Now, even as the economy limps along, more affluent families of the country are cutting out the drive and chartering aircraft to fly in summer camps. One private jet broker, Todd Rome Jets Blue Star, said his business summer camps jumped 30 percent over last year.
This weekend, a popular choice for visiting day camps, private jets jammed runways at small rural airports.
"We have 50 to 60 jets here only for one day that," Mr. Kilmer said. "It's a madhouse, because they all leave at the same time, from 4 pm to 6 pm"
At the Sullivan County Airport in Bethel, New York, about 40 percent of recent missions had families to go to summer camp. Officials in Laconia Airport in Gilford, NH, Moultonborough Airport and Moultonborough, NH, reported similar figures.
Robert Lafleur airport in Waterville, which is close to many private camps in the area of Belgrade Lake, Maine, assistant manager, Randy Marshall, brought in two extra people to help handle the traffic over the weekend.
Ethos of simplicity popular private jet travel has led many expensive camp, where seven-week sessions may be worth more than $ 10,000 to balance the habits of their parents against the spirit of simplicity, to spend a summer camp promotion.
Kyle Courtiss, whose family operates Camp Vega in Maine, said his staff were trained "to have an idea about stuff like that," and that private planes were "not what is in this camp on."
Some camps said that they recognized that parents, who flew in private jets are often strong financial supporters of these camps. Arlene Shepherd, director of the camp Skylemar, in Naples, Me., Said that while some high-profile parents, whose children attend Skylemar flew privately, some tourists have never flown on an airplane.
Private jet companies and parents say that these flights have also become more accessible to a broader base of pilots.
"You do not need to be a millionaire to do it," Mr. Roman said.
Ms. Thomas, the airport in Augusta, said the convenience of a private flight far outweigh the costs.
"I left my house at 6:45 this morning, and I'll be home by noon, I was on this trip around the turn at six o'clock," she said, unloading bags of her daughter from the back of her rented sedan Crown Victoria. "Otherwise, this trip for a couple of days."

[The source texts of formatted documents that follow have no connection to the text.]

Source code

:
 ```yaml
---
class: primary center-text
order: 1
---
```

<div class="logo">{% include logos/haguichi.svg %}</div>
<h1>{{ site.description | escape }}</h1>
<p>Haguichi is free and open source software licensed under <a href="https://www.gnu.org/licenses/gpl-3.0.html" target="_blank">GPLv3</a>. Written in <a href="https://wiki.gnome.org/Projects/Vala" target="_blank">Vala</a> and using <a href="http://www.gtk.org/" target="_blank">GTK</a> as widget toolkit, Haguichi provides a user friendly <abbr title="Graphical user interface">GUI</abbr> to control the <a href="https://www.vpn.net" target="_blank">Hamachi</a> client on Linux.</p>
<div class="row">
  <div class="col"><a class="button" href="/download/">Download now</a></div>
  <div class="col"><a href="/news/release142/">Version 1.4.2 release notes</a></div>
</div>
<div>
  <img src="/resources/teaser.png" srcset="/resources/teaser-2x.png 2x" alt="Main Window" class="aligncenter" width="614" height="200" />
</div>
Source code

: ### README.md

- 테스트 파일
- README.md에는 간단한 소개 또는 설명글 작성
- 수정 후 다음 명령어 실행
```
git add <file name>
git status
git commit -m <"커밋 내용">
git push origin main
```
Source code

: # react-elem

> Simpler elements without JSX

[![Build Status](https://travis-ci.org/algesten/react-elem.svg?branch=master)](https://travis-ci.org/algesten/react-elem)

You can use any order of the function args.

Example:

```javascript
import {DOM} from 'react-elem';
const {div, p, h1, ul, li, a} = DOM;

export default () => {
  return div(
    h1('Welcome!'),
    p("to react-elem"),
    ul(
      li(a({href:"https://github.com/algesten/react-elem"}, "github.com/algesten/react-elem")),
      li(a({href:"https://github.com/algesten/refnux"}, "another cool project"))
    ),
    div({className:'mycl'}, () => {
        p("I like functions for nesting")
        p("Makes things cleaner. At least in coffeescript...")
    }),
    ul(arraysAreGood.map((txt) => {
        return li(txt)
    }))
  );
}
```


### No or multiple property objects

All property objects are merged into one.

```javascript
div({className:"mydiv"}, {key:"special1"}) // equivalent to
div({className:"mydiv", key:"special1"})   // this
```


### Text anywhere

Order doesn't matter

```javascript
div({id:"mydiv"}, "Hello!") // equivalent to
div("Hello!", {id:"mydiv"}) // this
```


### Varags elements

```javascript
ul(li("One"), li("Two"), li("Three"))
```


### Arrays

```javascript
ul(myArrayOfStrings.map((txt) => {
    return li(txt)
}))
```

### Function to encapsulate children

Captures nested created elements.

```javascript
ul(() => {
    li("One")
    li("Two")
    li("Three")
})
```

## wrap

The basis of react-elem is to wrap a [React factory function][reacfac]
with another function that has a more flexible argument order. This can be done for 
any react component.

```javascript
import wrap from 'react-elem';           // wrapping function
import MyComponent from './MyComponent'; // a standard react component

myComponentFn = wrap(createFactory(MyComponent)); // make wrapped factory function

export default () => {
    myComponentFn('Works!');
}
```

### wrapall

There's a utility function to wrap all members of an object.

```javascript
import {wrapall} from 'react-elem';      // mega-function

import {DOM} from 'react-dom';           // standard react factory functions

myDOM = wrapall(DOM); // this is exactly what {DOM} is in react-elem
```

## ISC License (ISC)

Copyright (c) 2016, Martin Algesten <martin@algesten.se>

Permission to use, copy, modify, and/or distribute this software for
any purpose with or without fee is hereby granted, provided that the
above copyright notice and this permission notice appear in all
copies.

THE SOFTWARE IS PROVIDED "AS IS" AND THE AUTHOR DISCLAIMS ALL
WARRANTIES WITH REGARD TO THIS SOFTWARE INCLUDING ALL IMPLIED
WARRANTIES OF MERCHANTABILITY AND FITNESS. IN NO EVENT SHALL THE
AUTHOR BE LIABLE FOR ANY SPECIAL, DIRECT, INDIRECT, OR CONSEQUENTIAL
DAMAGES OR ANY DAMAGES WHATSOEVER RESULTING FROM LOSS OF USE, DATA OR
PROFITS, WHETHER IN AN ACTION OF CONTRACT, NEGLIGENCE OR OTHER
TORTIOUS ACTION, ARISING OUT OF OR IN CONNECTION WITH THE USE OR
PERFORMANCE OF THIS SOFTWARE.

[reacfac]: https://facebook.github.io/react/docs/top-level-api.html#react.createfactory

The practice of flying charters to the camps had become so commonplace that some parents have been known to try to drive – even if they do not want to talk about it.
Woman, two daughters attend Tripp-Lake Camp in Poland, Me., Said: "Most parents in the camp of my childhood have their own aircraft." She scheduled commercial flight in Portland visiting days this weekend, but hopes to catch a private drive back.
"This is a crazy world out there," she added. Now she sends her children to camp in Europe.
This story, "To Reach Simple Life of a summer camp, lining up for private aircraft" first appeared in the New York Times.